_What the task asks_
Instruction for the data below: set down exactly the lines from the line with "Nov 3 | Humanities: Real" to the line with "July 30th, 2015", inclusive, and no others.

Collected data:
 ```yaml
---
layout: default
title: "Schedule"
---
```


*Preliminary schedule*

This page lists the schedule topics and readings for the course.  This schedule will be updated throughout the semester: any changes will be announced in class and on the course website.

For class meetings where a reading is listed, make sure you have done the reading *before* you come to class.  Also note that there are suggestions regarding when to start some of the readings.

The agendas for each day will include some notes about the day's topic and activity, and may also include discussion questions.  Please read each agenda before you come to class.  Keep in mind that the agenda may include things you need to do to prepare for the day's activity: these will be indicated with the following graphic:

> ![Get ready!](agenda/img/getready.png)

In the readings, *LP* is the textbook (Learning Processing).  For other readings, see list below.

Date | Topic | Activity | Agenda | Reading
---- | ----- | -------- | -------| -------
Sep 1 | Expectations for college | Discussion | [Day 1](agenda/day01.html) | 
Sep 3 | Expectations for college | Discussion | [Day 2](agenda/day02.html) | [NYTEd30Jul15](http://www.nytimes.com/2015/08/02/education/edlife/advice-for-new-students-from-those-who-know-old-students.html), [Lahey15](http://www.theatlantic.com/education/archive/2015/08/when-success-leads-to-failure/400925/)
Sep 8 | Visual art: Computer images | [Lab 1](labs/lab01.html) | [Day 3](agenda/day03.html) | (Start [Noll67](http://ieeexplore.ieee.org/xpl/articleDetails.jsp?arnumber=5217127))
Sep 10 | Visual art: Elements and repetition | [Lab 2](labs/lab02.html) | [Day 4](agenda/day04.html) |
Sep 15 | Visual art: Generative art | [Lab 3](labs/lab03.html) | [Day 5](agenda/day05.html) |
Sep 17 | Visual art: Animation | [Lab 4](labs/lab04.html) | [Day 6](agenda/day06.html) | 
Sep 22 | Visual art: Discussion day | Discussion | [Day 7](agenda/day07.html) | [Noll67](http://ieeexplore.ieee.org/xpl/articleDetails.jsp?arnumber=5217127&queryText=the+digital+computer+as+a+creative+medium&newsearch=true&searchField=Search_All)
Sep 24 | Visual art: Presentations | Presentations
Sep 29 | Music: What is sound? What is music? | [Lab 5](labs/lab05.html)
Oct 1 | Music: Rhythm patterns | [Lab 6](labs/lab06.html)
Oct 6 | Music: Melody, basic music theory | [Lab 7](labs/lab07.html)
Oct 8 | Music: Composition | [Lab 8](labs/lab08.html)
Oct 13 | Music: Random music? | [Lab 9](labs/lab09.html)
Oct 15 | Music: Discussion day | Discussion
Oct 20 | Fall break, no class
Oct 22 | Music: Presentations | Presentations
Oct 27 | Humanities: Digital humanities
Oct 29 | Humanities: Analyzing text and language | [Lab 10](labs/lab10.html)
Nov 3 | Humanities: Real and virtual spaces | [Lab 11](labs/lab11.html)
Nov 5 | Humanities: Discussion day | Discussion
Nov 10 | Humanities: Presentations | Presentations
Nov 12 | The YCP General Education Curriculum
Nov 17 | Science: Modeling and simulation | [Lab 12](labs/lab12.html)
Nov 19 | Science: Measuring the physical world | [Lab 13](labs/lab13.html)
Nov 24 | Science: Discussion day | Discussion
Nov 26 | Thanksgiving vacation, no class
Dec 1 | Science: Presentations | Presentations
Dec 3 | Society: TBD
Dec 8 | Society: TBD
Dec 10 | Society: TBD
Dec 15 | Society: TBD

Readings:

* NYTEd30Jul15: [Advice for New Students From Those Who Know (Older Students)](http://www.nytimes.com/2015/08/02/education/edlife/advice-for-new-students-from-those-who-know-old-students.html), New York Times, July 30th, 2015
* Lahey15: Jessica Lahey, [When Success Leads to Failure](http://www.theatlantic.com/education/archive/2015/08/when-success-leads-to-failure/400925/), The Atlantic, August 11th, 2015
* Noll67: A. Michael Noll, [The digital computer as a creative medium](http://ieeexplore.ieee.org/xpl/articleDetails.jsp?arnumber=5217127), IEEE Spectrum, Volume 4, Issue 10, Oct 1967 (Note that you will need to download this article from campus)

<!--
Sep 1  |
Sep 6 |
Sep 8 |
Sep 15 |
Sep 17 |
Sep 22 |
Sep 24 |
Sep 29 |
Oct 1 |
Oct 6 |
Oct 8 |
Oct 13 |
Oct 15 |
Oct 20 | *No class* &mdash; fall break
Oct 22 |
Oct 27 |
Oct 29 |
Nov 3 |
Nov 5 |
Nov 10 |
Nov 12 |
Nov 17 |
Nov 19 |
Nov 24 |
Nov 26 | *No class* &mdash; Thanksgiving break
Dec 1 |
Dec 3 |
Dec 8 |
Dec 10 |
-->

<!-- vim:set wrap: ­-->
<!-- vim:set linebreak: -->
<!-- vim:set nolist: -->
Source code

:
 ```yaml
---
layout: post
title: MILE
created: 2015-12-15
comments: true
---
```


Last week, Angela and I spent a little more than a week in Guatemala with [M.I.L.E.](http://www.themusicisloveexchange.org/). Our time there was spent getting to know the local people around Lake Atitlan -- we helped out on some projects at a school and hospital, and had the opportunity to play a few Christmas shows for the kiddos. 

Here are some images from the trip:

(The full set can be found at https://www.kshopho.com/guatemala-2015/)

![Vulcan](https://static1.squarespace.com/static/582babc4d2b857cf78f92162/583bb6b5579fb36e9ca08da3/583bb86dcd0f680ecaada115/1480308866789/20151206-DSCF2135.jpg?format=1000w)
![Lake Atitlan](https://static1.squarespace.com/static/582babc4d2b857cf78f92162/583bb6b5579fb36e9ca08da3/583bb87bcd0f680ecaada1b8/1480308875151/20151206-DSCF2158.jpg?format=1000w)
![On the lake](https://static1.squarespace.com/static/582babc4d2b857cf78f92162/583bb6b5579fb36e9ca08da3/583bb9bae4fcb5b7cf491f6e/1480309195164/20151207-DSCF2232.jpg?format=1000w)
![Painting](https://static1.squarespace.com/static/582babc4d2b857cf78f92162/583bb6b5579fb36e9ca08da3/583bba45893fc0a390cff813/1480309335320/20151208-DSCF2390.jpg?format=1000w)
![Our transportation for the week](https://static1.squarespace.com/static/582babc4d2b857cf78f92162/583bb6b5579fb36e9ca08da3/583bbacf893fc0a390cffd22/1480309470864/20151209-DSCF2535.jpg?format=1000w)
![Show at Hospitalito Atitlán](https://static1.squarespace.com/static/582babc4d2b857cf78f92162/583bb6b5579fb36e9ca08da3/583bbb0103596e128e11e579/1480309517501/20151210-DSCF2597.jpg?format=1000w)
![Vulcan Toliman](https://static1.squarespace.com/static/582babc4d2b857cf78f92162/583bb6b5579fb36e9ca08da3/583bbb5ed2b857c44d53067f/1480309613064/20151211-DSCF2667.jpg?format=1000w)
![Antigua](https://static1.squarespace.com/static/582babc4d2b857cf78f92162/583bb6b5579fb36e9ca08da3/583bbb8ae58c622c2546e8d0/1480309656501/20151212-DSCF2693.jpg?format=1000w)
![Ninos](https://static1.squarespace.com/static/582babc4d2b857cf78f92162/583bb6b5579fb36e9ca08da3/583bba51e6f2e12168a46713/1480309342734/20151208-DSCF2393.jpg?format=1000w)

_Exercise output_
Nov 3 | Humanities: Real and virtual spaces | [Lab 11](labs/lab11.html)
Nov 5 | Humanities: Discussion day | Discussion
Nov 10 | Humanities: Presentations | Presentations
Nov 12 | The YCP General Education Curriculum
Nov 17 | Science: Modeling and simulation | [Lab 12](labs/lab12.html)
Nov 19 | Science: Measuring the physical world | [Lab 13](labs/lab13.html)
Nov 24 | Science: Discussion day | Discussion
Nov 26 | Thanksgiving vacation, no class
Dec 1 | Science: Presentations | Presentations
Dec 3 | Society: TBD
Dec 8 | Society: TBD
Dec 10 | Society: TBD
Dec 15 | Society: TBD

Readings:

* NYTEd30Jul15: [Advice for New Students From Those Who Know (Older Students)](http://www.nytimes.com/2015/08/02/education/edlife/advice-for-new-students-from-those-who-know-old-students.html), New York Times, July 30th, 2015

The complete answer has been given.